WHAT YOU WILL DO:
Find the word "circles" in the data below and copy each line that holds it.
++++
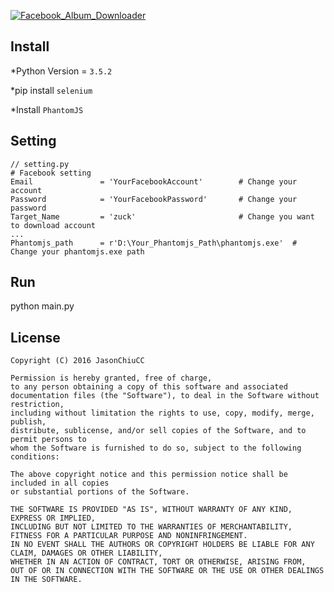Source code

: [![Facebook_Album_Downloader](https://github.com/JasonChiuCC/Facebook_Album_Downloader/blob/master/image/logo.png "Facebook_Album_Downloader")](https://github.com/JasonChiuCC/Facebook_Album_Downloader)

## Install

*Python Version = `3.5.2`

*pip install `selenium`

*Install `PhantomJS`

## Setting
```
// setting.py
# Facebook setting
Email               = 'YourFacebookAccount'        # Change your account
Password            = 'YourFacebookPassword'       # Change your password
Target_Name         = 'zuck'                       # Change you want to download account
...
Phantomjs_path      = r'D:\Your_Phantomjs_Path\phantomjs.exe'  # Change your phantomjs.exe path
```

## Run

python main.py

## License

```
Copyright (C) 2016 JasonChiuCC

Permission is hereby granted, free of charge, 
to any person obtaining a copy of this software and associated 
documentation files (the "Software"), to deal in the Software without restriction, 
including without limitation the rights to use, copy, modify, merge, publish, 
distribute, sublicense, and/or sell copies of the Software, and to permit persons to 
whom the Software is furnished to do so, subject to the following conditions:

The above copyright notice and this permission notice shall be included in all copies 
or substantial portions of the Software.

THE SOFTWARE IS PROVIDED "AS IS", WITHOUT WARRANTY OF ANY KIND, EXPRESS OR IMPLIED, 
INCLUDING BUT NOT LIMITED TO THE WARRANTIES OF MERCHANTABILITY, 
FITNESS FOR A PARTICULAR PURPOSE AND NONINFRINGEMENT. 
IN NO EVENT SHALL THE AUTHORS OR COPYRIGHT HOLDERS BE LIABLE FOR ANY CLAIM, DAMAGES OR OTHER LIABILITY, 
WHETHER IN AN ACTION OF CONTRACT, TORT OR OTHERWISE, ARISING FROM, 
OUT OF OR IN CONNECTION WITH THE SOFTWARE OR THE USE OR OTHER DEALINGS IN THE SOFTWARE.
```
++++
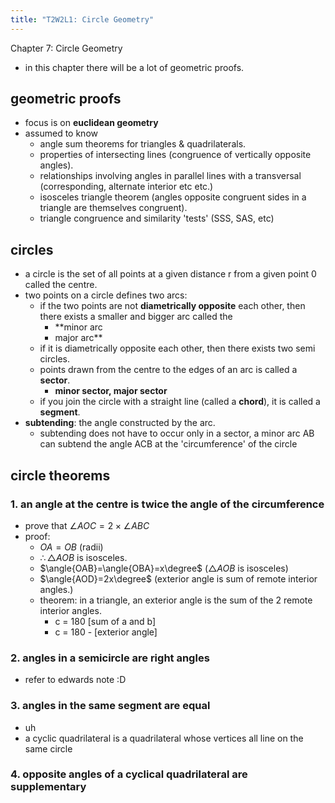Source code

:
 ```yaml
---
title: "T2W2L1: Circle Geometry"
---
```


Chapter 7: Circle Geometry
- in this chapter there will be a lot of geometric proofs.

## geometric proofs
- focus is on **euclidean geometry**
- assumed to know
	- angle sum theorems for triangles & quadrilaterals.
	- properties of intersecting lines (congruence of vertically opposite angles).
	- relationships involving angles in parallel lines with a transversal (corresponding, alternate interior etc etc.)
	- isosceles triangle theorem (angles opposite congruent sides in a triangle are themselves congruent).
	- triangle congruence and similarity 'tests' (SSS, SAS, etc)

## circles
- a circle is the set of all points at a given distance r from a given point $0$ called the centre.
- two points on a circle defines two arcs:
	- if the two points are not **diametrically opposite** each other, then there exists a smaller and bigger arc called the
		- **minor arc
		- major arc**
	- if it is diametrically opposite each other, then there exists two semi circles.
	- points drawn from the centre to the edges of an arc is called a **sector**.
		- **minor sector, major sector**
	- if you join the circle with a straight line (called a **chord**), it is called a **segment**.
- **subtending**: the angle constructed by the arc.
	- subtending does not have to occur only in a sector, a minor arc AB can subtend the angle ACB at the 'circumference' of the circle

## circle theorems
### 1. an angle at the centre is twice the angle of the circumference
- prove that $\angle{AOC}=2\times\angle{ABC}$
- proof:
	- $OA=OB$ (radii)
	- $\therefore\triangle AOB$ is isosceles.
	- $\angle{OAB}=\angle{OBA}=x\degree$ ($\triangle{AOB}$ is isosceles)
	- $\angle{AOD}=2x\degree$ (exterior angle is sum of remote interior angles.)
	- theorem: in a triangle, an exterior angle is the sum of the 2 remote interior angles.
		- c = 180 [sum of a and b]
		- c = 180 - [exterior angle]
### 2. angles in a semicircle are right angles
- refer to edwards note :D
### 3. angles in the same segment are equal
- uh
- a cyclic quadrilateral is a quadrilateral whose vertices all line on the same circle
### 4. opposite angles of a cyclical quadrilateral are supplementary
++++
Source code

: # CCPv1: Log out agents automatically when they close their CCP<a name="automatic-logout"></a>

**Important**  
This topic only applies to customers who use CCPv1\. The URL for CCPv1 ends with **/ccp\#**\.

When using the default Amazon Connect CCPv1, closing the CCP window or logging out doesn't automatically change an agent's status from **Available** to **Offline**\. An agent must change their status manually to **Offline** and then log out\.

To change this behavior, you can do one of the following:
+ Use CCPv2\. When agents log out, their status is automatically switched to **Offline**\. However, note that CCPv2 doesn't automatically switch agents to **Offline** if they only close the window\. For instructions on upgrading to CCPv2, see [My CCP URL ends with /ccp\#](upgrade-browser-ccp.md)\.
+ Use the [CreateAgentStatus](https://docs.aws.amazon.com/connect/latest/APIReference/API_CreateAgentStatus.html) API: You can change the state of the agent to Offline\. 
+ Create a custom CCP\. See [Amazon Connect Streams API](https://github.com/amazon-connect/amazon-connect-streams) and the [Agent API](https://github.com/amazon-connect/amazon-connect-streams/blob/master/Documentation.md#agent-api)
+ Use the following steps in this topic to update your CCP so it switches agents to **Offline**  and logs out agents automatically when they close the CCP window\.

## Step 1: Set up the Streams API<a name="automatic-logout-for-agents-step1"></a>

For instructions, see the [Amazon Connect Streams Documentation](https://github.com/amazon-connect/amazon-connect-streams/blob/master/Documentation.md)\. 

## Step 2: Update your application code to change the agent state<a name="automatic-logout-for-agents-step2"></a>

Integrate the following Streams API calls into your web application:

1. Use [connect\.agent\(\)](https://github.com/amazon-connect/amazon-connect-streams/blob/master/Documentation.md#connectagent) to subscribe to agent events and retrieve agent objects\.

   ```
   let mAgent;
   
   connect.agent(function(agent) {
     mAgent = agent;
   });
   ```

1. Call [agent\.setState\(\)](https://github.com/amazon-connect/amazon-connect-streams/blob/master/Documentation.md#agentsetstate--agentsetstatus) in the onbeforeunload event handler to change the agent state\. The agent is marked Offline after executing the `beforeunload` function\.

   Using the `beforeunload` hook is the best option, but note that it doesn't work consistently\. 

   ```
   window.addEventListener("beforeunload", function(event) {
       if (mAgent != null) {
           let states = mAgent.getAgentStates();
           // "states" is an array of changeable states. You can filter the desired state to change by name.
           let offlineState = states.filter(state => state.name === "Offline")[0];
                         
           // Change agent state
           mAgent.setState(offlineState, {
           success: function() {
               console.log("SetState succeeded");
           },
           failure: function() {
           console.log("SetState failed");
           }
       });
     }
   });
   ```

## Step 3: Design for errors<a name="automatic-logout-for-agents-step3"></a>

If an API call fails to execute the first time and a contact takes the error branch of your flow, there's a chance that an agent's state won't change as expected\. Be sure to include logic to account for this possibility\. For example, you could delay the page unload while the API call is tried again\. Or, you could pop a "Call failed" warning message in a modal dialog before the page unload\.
++++
YOUR SOLUTION:
## circles
	- if it is diametrically opposite each other, then there exists two semi circles.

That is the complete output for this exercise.